Now a fresh wave of Ashley Madison extortion scam emails are being sent, showing the repercussions of a data breach can last forever for breach victims. Victims of the breach five years ago are being threatened with the exposure of their (attempted) adulterous activities unless they make a sizable payment to the scammers. Email security firm Vade Secure has detected several hundred emails in the past few days, mostly targeting users in the United States, Australia, and India.
The emails are personalized and include information stolen in the Ashley Madison breach, including usernames and passwords, signup date, credit card details, bank account numbers, addresses, phone numbers, dates of birth, and answers to security questions and answers.
The emails threaten to expose the victim’s online activities, with some of the emails also claiming to know about the victim’s use of erectile dysfunction medications. While some of the claims in the emails may not be based on fact, the inclusion of accurate personal information makes it clear that the scammers have access to the stolen Ashley Madison data. The threat of exposure of attempted adultery alone may be enough to see many victims pay.
The emails include a PDF attachment that includes the ransom demand along with other information stolen in the attack. The scammers demand payment of 0.1188 Bitcoin – $1,060 – to avoid publication of embarrassing data on social media sites.
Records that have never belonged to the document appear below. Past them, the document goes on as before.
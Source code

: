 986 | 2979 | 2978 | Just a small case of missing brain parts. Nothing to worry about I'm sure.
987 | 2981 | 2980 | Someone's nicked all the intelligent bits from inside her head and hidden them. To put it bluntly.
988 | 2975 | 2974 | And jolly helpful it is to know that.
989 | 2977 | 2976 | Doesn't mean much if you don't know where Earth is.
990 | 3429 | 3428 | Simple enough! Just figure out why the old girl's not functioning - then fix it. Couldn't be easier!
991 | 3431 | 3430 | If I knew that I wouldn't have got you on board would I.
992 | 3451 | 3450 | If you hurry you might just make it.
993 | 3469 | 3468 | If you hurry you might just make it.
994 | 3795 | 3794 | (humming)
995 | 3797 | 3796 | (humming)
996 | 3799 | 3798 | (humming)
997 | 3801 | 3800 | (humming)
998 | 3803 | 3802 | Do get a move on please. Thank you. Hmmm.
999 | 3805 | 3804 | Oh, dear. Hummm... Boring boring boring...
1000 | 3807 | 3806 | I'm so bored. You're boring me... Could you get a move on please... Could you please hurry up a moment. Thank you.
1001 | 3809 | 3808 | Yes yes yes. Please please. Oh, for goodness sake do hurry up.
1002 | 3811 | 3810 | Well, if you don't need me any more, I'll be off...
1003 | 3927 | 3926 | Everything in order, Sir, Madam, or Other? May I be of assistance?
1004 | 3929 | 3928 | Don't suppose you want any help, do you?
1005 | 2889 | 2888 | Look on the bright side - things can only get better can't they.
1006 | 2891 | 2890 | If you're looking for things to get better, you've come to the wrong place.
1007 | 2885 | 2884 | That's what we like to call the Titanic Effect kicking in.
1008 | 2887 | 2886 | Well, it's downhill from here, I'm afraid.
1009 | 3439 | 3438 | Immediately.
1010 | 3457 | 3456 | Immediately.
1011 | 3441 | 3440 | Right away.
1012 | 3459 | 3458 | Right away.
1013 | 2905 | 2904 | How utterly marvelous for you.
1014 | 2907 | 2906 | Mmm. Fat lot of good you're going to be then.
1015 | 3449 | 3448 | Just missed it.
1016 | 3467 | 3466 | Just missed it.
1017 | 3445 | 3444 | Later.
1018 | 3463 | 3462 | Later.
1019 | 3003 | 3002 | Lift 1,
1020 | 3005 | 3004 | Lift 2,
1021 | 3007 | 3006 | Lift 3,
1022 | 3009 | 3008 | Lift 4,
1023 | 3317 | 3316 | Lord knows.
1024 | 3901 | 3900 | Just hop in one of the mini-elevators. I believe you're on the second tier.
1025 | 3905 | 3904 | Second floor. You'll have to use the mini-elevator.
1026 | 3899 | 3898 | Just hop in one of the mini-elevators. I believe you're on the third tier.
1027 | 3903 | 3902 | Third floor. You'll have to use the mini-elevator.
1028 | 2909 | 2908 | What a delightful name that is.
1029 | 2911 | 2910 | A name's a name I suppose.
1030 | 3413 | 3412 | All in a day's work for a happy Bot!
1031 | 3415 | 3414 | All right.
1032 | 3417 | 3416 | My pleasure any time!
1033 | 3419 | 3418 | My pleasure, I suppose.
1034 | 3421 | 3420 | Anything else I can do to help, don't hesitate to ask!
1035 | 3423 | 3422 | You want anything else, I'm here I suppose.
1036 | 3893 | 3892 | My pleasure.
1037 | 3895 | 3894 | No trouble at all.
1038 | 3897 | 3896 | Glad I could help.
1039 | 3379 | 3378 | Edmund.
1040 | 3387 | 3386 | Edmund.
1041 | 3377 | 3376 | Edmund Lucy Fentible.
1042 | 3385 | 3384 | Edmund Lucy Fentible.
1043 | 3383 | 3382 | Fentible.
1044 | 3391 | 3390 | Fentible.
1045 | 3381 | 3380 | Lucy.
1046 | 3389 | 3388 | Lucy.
The scammers also claim they will send data to the victim’s friends and family members via email. The victim is given 6 days to make the payment.
Since the PDF file is password protected, many email security solutions will not be able to read the contents of the file, reducing the chance of the email being quarantined. Other techniques used to fool spam filters include a QR code for making payment via a mobile payment app.
The people running this scam clearly have the stolen Ashley Madison data. Whether they will follow through on their threats is unknown. Payment of the ransom is no guarantee that the scam will end there. Further extortion attempts may follow after payment is made.
Vade Secure believes this is just the beginning of the campaign and one that is likely to run, especially considering 32 million accounts were made public.